What is a "copy"?

It might sound like an "easy" answer… but I am struggling to find where the definition of this might be documented.

For example:

This tells me that a type which is Copyable is a type that can be copied… but then what does that mean?

There might be some more clues in SE-0390:

All currently existing types in Swift are copyable, meaning it is possible to create multiple identical, interchangeable representations of any value of the type.

But then what does that mean? Are "identical" and "interchangeable" defined anywhere else across Swift? I don't see much more discussion about what that means or what that implies.

If we try and work to a formal definition of this:

if b = copy(a) then a.isIdentical(to: b)
if b = copy(a) then a.isInterchangable(to: b)

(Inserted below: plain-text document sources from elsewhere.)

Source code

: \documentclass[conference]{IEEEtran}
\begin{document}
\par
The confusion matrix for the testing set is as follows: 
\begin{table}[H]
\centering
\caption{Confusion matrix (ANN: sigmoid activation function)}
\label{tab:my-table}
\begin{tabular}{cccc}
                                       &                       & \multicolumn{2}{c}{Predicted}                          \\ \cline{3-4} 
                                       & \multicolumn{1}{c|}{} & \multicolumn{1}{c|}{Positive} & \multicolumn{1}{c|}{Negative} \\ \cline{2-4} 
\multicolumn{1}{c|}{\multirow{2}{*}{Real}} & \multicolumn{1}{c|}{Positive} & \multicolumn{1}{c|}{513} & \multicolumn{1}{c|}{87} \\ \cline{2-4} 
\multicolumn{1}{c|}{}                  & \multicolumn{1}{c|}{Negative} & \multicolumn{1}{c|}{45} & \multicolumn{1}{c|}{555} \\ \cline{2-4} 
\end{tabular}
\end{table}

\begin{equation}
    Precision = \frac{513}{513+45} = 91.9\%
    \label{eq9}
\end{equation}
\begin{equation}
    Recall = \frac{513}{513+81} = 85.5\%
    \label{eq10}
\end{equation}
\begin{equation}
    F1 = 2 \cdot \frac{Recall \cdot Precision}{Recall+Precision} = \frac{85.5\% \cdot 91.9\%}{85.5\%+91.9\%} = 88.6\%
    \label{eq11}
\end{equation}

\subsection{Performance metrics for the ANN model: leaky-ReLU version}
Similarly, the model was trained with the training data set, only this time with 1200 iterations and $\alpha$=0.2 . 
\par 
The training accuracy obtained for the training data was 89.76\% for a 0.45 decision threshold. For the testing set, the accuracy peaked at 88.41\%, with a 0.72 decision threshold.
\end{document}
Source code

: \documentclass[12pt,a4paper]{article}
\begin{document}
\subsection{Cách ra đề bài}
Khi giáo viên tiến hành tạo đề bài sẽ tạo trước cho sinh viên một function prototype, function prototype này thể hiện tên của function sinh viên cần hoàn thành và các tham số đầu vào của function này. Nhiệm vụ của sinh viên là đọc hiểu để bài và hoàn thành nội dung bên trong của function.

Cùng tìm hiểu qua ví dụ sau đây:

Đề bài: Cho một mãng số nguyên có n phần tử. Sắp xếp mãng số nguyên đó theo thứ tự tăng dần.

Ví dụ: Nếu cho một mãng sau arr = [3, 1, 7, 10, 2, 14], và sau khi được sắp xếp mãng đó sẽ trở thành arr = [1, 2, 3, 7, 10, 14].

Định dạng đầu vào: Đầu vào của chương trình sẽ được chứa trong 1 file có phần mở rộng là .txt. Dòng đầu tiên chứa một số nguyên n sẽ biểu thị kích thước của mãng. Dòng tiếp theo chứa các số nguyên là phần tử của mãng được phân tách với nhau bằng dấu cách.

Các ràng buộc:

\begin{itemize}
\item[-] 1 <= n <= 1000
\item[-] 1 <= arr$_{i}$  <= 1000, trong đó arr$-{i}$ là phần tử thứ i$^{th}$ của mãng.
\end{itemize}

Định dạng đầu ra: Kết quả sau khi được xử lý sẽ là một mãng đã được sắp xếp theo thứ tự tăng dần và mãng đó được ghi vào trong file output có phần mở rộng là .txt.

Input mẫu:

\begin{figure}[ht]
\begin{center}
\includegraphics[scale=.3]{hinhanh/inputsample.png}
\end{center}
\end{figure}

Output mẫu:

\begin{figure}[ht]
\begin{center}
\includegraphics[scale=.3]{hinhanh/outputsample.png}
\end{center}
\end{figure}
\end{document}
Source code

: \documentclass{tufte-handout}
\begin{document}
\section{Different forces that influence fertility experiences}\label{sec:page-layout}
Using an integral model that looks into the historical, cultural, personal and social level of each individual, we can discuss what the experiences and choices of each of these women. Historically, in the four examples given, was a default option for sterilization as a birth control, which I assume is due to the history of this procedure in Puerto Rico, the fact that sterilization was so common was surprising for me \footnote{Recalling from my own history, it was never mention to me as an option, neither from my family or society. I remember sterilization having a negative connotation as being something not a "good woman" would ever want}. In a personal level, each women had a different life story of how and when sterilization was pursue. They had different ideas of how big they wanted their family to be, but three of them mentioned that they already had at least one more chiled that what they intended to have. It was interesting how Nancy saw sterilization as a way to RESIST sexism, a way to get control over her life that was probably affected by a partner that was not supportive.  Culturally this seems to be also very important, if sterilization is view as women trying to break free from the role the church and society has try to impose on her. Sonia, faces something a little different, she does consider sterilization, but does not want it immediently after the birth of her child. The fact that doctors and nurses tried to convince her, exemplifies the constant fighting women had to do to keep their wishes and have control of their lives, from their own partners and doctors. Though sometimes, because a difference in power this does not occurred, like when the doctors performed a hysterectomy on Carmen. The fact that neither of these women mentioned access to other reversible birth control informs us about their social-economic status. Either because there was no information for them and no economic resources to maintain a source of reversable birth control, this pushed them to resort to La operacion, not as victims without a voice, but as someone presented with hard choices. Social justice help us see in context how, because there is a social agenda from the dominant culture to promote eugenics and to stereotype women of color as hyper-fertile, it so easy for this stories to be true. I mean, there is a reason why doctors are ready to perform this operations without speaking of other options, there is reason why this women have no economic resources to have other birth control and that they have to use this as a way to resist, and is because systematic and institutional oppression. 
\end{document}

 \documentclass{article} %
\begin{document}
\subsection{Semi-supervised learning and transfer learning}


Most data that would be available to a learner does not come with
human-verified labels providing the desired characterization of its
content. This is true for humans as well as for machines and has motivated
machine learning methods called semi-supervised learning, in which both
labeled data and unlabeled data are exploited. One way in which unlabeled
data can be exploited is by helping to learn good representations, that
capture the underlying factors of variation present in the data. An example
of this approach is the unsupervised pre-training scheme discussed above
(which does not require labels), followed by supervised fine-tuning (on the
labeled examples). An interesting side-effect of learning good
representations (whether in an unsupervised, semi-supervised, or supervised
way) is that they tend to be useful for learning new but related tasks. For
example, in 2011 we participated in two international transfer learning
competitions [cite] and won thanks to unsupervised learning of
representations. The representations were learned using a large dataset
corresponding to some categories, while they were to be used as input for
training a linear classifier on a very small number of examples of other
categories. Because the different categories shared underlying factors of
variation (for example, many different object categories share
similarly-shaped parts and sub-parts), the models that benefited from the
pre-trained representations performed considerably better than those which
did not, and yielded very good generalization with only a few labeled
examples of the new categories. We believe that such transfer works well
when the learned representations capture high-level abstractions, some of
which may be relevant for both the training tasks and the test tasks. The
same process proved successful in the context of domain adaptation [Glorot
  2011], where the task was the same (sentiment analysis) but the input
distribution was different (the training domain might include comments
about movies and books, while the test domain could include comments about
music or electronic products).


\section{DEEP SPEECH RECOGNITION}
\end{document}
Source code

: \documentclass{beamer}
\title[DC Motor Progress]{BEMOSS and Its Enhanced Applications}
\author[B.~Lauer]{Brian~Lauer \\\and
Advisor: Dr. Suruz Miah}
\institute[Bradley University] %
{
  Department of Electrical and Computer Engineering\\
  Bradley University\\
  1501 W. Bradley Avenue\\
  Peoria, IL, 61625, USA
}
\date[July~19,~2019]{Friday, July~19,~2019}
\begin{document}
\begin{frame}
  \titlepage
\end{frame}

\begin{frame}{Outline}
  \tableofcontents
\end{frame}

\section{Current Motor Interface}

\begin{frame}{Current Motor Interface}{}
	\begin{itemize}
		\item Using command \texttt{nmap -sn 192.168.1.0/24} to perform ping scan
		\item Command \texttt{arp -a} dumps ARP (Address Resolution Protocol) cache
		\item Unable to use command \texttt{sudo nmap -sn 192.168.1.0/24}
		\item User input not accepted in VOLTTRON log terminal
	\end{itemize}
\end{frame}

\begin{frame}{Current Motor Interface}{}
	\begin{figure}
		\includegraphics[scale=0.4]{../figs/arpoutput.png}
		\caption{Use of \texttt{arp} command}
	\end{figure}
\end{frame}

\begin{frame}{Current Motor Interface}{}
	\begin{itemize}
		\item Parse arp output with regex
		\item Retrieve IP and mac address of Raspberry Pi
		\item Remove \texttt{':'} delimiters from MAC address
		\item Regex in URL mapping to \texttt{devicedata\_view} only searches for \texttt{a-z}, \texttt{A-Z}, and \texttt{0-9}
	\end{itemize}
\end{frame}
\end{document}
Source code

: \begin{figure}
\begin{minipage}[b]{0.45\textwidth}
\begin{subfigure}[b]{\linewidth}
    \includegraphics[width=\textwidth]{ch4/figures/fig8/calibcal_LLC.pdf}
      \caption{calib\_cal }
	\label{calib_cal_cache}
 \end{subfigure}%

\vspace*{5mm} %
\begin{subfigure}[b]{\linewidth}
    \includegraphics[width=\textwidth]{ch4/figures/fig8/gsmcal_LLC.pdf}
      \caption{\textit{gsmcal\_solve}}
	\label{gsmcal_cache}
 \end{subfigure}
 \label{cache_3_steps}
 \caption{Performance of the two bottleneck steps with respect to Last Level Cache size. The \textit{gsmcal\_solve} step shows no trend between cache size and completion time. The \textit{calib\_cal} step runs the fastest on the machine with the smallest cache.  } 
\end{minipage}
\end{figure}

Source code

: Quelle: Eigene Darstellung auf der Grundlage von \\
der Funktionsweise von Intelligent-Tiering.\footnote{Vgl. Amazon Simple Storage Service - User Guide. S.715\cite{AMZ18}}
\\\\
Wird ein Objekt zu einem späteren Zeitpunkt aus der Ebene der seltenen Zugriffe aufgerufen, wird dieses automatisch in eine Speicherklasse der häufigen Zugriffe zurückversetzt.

Unstated and undefined are axioms of Reflexivity:

a.isIdentical(to: a) is always true
a.isInterchangable(to: a) is always true

Symmetry:

a.isIdentical(to: b) implies b.isIdentical(to: a)
a.isInterchangable(to: b) implies b.isInterchangable(to: a)

and Transitivity:

a.isIdentical(to: b) and b.isIdentical(to: c) implies a.isIdentical(to: c)
a.isInterchangable(to: b) and b.isInterchangable(to: c) implies a.isInterchangable(to: c)

If the definition of Copyable presented in SE-0390 was meant to imply that a representation that is identical must be interchangeable and a representation that is interchangeable must be identical that would simplify things a little… but still AFAIK leaves some more basic questions unanswered. For example: if a representation is identical and interchangeable does this imply that a representation is a copy? Or are some representations that are identical and interchangeable not copies?

A slightly different idea is presented in SE-0426:

[Types that are "bitwise-copyable"] can be moved or copied with direct calls to memcpy and […] require no special destroy operation.

I believe the unstated implication is that a copy produced by memcpy must then compare equal using memcmp:

if b = bitwiseCopy(a) then memcmp(a, b)

But I see no mention in SE-0426 of whether or not we consider a and b to be identical or interchangeable. A "future direction" does suggest that "BitwiseCopyable could be defined as the composition of several protocols":

typealias BitwiseCopyable = Bitwise & Copyable & DefaultDeinit

But I don't see where we currently "inherit" the concepts of a copy being identical and interchangeable from Copyable on BitwiseCopyable.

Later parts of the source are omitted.